__Task goal__:
What is needed is the number of lines below that contain the word "available", with no other output.

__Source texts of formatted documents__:
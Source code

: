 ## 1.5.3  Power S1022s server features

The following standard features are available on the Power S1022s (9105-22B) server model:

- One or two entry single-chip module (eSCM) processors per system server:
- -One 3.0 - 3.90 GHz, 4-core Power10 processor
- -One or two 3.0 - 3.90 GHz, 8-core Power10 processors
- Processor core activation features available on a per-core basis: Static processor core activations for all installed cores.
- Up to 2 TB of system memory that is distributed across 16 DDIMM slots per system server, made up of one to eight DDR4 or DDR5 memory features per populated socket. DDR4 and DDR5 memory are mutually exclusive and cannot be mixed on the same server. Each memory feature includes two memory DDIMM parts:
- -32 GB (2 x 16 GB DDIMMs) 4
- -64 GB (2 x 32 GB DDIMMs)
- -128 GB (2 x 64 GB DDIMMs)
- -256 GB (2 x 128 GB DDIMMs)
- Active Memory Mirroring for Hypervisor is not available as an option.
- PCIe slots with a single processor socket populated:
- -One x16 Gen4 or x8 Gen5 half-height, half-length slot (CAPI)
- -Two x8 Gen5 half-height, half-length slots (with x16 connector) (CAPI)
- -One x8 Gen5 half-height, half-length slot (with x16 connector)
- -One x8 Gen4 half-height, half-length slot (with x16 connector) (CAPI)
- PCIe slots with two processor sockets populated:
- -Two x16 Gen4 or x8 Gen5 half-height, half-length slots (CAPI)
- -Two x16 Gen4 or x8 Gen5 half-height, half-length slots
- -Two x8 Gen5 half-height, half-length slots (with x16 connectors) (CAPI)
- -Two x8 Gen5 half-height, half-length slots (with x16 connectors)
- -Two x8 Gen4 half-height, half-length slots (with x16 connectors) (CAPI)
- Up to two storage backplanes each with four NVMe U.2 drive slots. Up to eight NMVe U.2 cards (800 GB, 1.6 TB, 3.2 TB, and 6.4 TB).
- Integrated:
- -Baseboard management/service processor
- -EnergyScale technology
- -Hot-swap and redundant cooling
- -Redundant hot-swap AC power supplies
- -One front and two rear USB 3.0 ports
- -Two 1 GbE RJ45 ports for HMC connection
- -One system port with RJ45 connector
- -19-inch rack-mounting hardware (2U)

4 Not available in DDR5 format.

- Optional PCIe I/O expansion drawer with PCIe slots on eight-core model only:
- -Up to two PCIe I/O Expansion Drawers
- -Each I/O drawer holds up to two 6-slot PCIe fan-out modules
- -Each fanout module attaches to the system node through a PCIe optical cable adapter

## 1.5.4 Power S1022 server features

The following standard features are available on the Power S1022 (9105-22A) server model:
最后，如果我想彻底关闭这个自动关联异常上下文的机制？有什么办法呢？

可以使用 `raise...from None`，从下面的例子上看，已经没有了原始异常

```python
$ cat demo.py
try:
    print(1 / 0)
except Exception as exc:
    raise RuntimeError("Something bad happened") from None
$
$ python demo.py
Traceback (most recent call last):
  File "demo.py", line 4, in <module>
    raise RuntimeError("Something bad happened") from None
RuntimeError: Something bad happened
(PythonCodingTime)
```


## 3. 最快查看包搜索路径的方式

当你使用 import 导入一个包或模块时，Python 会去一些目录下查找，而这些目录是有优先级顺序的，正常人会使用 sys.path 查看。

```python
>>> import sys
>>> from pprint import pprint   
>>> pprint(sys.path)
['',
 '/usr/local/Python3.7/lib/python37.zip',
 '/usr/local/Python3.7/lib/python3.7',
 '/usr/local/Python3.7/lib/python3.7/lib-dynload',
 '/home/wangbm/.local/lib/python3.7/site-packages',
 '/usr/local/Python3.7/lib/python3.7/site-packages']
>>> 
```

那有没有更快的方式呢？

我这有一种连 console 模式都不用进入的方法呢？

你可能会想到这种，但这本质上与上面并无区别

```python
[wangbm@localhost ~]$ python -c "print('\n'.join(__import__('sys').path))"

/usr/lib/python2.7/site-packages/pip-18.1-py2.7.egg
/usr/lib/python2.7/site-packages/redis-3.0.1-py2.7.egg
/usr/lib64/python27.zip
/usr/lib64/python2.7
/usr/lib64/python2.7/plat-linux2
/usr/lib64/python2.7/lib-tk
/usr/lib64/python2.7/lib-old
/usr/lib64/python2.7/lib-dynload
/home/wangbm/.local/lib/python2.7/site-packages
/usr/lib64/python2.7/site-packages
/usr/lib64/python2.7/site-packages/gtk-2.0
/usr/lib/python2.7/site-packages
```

__Answer to the problem__:
5